Stored data entries:

|---|

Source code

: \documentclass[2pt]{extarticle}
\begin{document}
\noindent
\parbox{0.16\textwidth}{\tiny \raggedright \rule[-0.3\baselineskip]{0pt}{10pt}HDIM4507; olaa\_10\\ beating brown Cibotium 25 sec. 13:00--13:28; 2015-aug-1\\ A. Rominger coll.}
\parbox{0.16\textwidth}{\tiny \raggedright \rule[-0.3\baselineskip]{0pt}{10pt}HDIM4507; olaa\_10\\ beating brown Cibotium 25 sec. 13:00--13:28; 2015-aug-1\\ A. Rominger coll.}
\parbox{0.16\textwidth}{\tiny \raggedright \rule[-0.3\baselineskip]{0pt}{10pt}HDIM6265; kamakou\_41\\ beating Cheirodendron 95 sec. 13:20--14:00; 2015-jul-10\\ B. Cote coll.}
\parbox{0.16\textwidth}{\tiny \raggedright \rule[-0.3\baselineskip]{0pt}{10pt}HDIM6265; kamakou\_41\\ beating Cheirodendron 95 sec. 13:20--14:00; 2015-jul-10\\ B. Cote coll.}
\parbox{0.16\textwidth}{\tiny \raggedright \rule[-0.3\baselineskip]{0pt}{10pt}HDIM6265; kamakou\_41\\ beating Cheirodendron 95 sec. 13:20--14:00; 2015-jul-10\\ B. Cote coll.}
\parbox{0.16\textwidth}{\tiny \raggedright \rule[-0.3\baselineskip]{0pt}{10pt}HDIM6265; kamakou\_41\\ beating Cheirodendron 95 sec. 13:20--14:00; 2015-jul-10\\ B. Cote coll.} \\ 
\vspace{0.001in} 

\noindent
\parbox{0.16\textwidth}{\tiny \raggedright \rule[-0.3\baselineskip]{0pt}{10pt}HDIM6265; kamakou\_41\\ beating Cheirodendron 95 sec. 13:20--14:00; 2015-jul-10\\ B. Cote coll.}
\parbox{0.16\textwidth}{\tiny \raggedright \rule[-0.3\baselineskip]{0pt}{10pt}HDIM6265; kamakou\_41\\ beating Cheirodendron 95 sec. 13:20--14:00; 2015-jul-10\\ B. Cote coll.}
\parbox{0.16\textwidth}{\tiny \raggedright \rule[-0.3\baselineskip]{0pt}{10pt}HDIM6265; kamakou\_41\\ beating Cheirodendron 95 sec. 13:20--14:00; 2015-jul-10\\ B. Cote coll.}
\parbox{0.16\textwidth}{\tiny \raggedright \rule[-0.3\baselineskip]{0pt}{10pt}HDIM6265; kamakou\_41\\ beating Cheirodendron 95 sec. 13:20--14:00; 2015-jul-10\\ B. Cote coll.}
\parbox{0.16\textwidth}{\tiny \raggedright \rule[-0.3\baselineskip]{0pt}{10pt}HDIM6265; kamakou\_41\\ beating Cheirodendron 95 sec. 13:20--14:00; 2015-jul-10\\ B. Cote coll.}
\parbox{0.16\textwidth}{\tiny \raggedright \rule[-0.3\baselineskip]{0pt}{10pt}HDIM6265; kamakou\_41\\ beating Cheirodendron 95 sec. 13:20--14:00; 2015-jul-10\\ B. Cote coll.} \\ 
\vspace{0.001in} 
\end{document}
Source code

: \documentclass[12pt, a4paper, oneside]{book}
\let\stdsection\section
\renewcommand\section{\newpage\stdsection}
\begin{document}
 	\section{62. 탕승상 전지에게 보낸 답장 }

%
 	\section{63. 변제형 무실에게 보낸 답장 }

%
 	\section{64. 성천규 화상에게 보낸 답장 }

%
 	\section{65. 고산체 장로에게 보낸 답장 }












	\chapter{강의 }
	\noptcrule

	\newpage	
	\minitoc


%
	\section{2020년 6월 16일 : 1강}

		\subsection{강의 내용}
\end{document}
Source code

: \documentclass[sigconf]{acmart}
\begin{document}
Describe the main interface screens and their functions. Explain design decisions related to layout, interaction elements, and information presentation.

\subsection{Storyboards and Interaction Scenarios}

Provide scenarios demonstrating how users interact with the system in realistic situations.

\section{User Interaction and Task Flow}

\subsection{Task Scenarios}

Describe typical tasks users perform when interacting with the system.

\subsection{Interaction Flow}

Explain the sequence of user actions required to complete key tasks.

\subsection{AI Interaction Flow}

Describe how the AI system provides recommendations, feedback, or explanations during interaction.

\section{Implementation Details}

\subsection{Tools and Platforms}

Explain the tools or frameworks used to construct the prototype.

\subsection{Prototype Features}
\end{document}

|---|

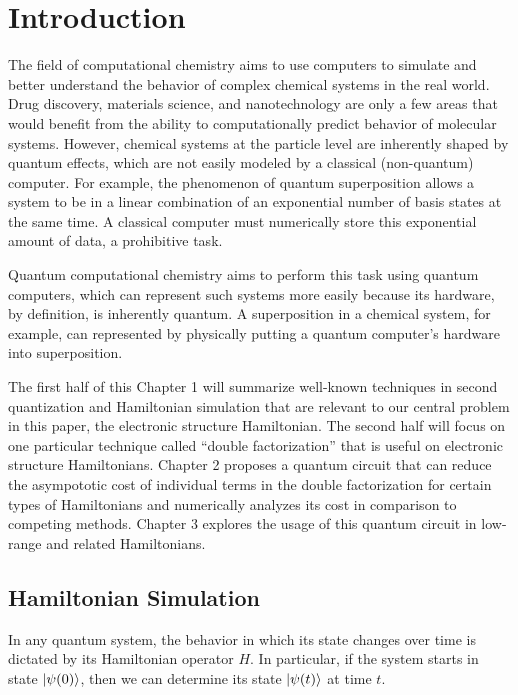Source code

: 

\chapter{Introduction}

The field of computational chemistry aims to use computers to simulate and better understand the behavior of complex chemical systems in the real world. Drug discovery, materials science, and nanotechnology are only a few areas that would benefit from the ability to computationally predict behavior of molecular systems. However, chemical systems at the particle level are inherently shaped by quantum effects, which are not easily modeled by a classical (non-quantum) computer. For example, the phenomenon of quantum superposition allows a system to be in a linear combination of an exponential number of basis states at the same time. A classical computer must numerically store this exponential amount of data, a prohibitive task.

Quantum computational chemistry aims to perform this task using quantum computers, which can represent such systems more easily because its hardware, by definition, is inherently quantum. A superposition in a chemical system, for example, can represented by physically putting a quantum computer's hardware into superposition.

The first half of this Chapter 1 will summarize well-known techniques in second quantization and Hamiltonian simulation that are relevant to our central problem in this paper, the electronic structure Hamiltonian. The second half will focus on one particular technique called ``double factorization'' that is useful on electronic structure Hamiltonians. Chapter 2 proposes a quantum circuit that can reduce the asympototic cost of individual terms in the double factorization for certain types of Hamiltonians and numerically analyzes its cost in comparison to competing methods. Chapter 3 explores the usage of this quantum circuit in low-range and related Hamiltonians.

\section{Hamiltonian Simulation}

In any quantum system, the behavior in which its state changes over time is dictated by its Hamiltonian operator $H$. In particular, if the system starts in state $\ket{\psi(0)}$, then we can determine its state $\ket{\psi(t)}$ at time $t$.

|---|

What you have to do:
Copy each line of the data that contains the word "newpage".

Solved exercise:
\renewcommand\section{\newpage\stdsection}
	\newpage	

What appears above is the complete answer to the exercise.